■ Assignment
Scan the data for lines with "deck" and report the count by itself.

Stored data
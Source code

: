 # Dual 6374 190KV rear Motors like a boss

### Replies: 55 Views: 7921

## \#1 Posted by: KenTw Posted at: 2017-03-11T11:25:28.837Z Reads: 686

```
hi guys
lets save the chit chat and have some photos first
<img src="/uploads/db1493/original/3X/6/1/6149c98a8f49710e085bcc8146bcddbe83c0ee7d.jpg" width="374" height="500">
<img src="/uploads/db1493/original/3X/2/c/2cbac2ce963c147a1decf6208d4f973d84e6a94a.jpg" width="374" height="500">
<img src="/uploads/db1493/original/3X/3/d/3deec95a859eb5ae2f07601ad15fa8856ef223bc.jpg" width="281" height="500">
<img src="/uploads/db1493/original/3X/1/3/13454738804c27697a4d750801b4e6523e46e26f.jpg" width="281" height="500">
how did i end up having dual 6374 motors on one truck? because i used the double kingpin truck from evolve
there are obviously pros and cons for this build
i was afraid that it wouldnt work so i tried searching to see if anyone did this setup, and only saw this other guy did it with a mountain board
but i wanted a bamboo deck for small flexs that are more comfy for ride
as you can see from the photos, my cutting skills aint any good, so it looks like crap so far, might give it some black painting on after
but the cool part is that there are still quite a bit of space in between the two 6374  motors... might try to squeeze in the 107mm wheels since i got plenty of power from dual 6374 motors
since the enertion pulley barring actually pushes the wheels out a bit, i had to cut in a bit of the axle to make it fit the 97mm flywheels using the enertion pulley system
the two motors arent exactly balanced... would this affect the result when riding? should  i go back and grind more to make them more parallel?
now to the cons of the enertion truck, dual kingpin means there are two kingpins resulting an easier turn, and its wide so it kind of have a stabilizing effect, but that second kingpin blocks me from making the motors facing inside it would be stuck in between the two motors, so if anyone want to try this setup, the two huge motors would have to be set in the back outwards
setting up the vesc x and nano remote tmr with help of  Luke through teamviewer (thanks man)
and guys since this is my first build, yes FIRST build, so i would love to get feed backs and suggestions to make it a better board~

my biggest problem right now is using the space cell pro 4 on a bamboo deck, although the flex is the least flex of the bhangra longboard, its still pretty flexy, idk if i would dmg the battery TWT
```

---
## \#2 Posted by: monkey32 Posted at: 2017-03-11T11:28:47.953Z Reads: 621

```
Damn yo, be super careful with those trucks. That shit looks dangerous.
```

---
--
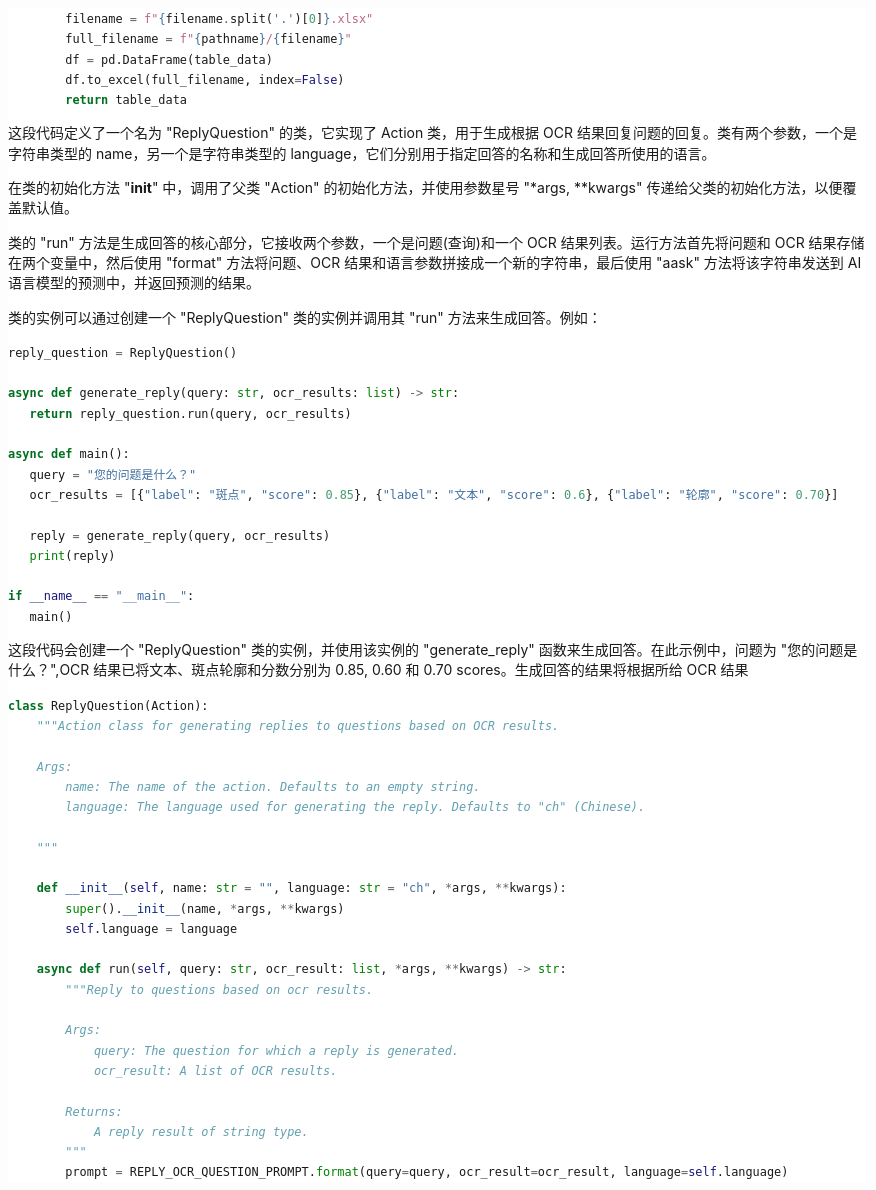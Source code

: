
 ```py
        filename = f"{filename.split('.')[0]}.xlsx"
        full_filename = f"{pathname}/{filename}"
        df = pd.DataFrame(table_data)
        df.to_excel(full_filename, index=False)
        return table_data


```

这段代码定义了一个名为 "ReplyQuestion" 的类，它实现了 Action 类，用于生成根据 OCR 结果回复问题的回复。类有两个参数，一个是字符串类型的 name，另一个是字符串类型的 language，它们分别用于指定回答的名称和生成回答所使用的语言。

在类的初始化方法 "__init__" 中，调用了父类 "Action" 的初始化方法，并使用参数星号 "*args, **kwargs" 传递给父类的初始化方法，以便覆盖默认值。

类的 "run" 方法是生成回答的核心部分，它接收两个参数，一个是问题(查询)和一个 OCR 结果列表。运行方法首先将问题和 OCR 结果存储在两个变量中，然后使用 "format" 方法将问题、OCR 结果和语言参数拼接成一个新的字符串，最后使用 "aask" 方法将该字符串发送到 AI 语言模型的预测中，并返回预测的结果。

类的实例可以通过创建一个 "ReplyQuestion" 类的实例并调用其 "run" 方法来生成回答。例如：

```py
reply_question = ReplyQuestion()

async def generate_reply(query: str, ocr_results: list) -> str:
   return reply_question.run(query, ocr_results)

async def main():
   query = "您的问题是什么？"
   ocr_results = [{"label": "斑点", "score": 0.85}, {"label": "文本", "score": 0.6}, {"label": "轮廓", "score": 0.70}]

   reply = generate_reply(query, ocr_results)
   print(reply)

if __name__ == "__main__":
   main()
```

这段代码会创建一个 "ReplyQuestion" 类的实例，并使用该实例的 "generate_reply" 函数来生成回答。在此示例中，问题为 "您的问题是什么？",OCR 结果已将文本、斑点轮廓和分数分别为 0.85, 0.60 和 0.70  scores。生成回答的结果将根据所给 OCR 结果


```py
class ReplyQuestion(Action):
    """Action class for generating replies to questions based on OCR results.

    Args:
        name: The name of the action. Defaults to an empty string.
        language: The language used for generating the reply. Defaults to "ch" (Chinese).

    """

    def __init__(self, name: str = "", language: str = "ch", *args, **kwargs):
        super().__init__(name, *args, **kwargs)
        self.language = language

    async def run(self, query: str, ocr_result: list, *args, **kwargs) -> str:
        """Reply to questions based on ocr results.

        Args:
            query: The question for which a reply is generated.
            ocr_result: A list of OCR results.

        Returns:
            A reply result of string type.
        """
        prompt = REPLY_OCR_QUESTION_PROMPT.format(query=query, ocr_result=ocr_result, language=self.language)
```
...
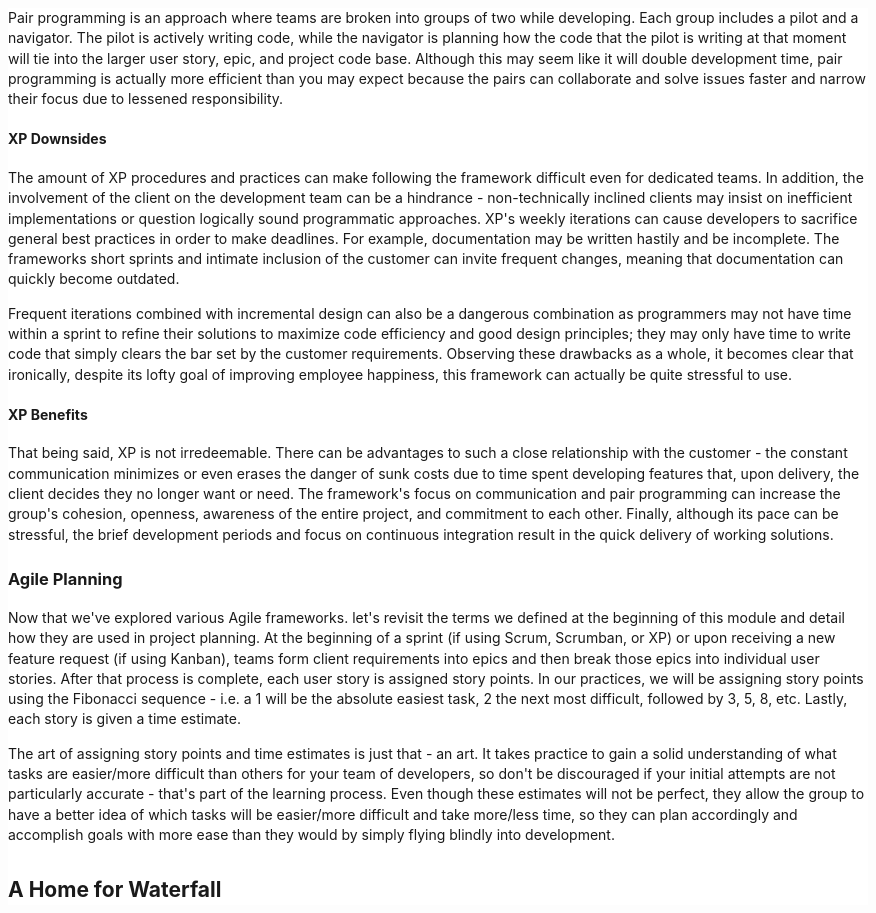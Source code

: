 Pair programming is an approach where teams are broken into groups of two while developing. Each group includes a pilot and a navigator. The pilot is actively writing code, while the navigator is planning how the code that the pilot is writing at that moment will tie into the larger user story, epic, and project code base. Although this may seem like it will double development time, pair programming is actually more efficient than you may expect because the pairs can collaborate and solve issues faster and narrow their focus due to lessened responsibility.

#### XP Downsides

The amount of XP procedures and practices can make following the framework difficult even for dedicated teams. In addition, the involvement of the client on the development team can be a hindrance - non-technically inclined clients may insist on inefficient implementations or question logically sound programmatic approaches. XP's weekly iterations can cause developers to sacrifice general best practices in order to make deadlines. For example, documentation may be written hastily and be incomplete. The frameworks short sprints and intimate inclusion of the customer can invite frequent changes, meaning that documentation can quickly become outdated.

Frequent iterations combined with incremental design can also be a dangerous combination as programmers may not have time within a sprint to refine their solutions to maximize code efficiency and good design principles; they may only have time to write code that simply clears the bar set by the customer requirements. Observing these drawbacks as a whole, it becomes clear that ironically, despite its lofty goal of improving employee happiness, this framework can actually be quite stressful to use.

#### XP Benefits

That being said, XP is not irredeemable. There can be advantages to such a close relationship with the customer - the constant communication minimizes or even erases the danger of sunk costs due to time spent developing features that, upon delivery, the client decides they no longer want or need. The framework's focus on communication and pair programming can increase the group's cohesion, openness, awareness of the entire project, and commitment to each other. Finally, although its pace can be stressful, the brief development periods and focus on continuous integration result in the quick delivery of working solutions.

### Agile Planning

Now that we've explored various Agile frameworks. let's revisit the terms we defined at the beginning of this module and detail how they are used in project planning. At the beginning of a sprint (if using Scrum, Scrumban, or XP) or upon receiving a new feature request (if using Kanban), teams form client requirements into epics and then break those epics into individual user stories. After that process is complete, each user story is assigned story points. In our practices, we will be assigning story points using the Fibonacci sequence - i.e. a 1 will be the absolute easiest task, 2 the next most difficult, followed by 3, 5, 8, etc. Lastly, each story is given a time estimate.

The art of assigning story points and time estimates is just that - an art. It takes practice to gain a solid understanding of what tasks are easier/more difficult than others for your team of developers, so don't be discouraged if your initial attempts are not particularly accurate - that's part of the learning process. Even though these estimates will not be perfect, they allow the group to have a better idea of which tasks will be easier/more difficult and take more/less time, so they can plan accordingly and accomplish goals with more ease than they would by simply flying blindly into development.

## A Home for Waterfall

■ Answer space
2